Four BullMQ workers handle async tasks: email delivery, notifications, automations, and webhook dispatch. They keep slow or bursty work out of the request path and run with concurrency controls.

Workers

Worker	File	Purpose
Email	`workers/email.worker.ts`	Send emails via SES, Resend, or Mailgun
Notification	`workers/notification.worker.ts`	In-app & push notifications
Automation	`workers/automation.worker.ts`	Scheduled tasks, drip campaigns
Webhook	`workers/webhook.worker.ts`	Outbound webhook delivery

Running Workers

bash

# Run all workers concurrently
npm run workers

# Run a single worker
npm run worker:email

Adding a Job to the Queue

typescript

import { emailQueue } from '@/lib/queue'

await emailQueue.add('welcome', {
  to: user.email,
  subject: 'Welcome to MyApp!',
  template: 'welcome',
})

Workers require Redis. Set REDIS_URL in your env. Use Upstash for a free serverless Redis instance.

AI Integration

Claude (Anthropic), Groq, and ElevenLabs TTS are pre-wired. Call AI from any API route with typed clients.

Using Claude

typescript

import Anthropic from '@anthropic-ai/sdk'

const client = new Anthropic({
  apiKey: env.ANTHROPIC_API_KEY,
})

const message = await client.messages.create({
  model: 'claude-sonnet-4-20250514',
  max_tokens: 1024,
  messages: [{ role: 'user', content: 'Hello!' }],
})

Using Groq

typescript

import Groq from 'groq-sdk'

const groq = new Groq({ apiKey: env.GROQ_API_KEY })
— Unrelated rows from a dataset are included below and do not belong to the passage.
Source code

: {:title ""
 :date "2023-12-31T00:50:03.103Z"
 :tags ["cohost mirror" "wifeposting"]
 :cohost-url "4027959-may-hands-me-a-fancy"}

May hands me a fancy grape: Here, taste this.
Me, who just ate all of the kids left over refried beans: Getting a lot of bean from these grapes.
const completion = await groq.chat.completions.create({
  model: 'llama-3.3-70b-versatile',
  messages: [{ role: 'user', content: 'Hello!' }],
})

AI keys are optional. Your app works without them — just leave them empty in .env.local and add them when you need AI features.

Email System

Transactional emails can be sent through AWS SES, Resend, or Mailgun. The boilerplate uses a provider switch and the same template flow for welcome emails, payment confirmations, team invitations, and contact messages.

Setup

Set EMAIL_PROVIDER to ses, resend, or mailgun
Set a shared sender with EMAIL_FROM
Add the provider-specific credentials to .env.local

bash

# Shared
EMAIL_PROVIDER=resend
EMAIL_FROM=hello@yourdomain.com

# SES
AWS_ACCESS_KEY_ID=your-access-key
AWS_SECRET_ACCESS_KEY=your-secret-key
AWS_REGION=us-east-1
SES_FROM_EMAIL=hello@yourdomain.com

# Resend
RESEND_API_KEY=re_...

# Mailgun
MAILGUN_API_KEY=key-...
MAILGUN_DOMAIN=mg.yourdomain.com

Sending Emails

typescript

import { sendEmail } from '@/lib/email'

await sendEmail({
  to: 'user@example.com',
  subject: 'Welcome!',
  html: '<h1>Welcome to MyApp</h1>',
  text: 'Welcome to MyApp',
})

The provider routing happens inside lib/email.ts. Once EMAIL_PROVIDER is set, existing email flows continue to call sendEmail(...) without needing app-level changes.

Security

Every endpoint is hardened. ShipKit implements defense-in-depth security that scores A+ across audit categories.

Built-in Protections

Protection	Implementation	Grade
CSRF Protection	Double-submit cookie pattern	A+
Content Security Policy	Nonce-based CSP per request	A+
Rate Limiting	Redis-backed with graceful degradation	A
Webhook Security	HMAC-SHA256 signature verification	A+
Input Validation	Zod schemas on all endpoints	A+
File Uploads	Magic byte validation, size limits	A+
Security Headers	HSTS, X-Frame-Options, CSP, etc.	A+
Error Handling	No stack traces or internals in responses	A+
Logging	PII redaction in structured logs	A

CSP Nonces

Every request gets a unique nonce via the edge proxy. Use the ScopedStyle component for inline styles to comply with the strict CSP policy.

typescript

import { ScopedStyle } from '@/components/shared/ScopedStyle'

// Always use ScopedStyle instead of raw <style> tags
<ScopedStyle>{`
  .my-class { color: #7c3aed; }
`}</ScopedStyle>

Caching

Redis-backed caching with typed helpers for common patterns — cached reads, invalidation, and temporary storage.

Cache Helpers

typescript

import { getCached, invalidateCache, setTemp, getTemp } from '@/lib/cache'

// Cache a database query for 5 minutes
const users = await getCached('users:list', 300, async () => {
  return await supabase.from('users').select('*')
})

// Invalidate when data changes
await invalidateCache('users:list')

// Temporary storage (e.g., OTP codes)
await setTemp('otp:user123', '491823', 600) // 10 min TTL
const code = await getTemp('otp:user123')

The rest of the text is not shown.